--- Input material Enclosed Below ---

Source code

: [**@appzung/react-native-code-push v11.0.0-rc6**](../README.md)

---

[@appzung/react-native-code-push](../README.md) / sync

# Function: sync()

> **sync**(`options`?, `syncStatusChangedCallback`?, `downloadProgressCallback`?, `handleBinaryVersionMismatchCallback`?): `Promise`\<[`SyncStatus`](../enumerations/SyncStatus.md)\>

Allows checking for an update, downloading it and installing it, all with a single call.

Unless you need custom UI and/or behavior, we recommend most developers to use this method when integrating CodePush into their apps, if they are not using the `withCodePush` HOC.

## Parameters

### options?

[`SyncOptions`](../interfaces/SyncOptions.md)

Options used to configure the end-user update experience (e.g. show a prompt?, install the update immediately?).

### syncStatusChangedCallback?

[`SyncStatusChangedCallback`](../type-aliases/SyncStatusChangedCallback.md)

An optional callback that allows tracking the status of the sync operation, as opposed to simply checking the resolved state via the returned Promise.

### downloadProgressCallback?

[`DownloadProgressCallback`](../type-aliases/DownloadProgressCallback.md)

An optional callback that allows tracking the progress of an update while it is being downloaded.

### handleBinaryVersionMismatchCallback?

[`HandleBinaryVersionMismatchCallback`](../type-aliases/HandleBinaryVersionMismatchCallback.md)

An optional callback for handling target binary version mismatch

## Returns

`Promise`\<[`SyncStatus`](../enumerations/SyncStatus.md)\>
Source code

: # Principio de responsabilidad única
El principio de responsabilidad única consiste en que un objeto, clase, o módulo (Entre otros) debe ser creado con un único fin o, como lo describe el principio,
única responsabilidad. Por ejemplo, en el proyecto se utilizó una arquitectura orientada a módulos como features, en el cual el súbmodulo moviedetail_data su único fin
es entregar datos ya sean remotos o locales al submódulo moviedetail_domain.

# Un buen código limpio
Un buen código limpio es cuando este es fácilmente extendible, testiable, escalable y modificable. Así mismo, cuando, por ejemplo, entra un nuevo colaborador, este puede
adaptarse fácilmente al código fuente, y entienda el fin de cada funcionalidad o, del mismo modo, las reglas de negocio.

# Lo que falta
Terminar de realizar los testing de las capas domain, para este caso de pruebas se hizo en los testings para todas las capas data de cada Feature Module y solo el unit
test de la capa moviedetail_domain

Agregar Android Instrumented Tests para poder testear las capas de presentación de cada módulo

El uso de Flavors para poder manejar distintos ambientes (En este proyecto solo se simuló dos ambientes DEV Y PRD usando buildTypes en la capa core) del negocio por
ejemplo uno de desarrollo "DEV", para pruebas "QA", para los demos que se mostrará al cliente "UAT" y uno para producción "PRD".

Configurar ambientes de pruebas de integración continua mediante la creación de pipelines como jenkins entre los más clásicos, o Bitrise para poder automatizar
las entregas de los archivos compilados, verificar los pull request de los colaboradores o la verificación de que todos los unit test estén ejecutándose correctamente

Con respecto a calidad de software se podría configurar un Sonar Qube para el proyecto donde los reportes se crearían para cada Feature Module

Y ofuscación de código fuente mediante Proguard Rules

--- End of Enclosed Input material ---
--- Input material Enclosed Below ---

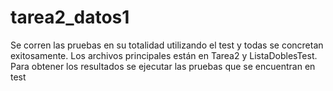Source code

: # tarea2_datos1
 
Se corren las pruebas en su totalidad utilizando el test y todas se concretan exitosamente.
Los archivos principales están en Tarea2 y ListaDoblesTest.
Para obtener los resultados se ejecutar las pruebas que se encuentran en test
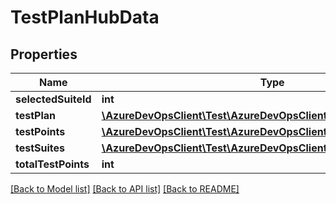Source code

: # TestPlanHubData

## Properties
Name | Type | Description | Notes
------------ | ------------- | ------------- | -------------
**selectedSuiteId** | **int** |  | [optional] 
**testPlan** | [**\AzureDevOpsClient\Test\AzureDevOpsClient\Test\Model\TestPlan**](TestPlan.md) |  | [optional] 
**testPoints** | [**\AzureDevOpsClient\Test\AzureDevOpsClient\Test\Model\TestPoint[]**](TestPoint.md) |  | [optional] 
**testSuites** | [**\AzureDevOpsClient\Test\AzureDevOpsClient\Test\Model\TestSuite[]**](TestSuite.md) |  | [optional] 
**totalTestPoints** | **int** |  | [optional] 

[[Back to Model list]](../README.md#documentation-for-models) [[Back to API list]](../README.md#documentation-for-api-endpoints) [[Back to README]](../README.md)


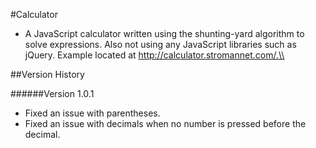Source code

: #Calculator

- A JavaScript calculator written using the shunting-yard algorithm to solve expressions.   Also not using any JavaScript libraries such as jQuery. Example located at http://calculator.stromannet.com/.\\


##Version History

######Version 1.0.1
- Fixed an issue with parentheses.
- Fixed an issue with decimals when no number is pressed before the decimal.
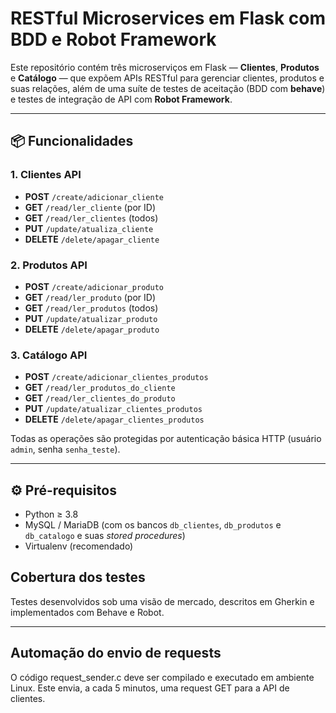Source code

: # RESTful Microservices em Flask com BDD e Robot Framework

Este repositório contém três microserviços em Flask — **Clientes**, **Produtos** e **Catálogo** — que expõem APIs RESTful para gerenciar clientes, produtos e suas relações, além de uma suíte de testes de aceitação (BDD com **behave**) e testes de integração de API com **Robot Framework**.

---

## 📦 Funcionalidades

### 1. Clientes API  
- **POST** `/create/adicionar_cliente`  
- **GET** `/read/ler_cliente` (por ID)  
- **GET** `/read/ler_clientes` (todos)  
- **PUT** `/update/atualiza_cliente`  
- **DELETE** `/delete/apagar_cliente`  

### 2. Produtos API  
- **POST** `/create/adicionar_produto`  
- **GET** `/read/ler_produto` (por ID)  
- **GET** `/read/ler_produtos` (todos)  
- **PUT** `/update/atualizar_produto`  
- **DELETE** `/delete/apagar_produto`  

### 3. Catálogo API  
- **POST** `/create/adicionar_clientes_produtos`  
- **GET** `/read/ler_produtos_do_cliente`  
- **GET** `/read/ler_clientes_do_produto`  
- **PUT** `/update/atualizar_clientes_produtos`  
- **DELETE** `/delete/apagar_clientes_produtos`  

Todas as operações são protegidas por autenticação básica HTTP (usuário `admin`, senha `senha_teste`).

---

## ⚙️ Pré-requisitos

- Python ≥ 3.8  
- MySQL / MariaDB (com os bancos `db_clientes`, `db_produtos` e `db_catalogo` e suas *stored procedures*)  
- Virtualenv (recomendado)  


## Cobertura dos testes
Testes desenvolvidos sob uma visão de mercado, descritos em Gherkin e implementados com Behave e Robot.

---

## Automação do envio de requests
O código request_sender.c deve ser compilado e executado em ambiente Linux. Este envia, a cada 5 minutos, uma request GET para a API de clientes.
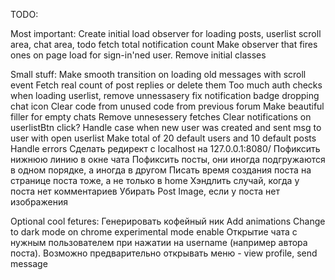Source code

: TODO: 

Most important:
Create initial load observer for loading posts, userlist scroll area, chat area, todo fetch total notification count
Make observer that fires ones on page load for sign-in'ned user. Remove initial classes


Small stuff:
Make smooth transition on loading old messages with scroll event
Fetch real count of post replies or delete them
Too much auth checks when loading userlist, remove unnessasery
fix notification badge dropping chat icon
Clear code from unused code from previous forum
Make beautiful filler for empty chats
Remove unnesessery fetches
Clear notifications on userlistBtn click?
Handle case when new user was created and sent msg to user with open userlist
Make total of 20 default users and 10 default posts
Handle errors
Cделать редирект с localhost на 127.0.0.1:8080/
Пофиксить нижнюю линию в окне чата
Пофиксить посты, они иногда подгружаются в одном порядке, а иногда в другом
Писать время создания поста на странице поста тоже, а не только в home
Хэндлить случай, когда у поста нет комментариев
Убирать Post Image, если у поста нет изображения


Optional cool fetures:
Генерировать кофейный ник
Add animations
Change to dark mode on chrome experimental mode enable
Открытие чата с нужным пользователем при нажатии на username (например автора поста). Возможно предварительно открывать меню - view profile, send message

--- End of Enclosed Input material ---

*What is being asked*:
Within the listing above, give again exactly every line from the line with "An optional callback that allows tracking the status" through the line with "El principio de", both included, and no other line.

*Exercise solution*:
An optional callback that allows tracking the status of the sync operation, as opposed to simply checking the resolved state via the returned Promise.

### downloadProgressCallback?

[`DownloadProgressCallback`](../type-aliases/DownloadProgressCallback.md)

An optional callback that allows tracking the progress of an update while it is being downloaded.

### handleBinaryVersionMismatchCallback?

[`HandleBinaryVersionMismatchCallback`](../type-aliases/HandleBinaryVersionMismatchCallback.md)

An optional callback for handling target binary version mismatch

## Returns

`Promise`\<[`SyncStatus`](../enumerations/SyncStatus.md)\>
Source code

: # Principio de responsabilidad única
El principio de responsabilidad única consiste en que un objeto, clase, o módulo (Entre otros) debe ser creado con un único fin o, como lo describe el principio,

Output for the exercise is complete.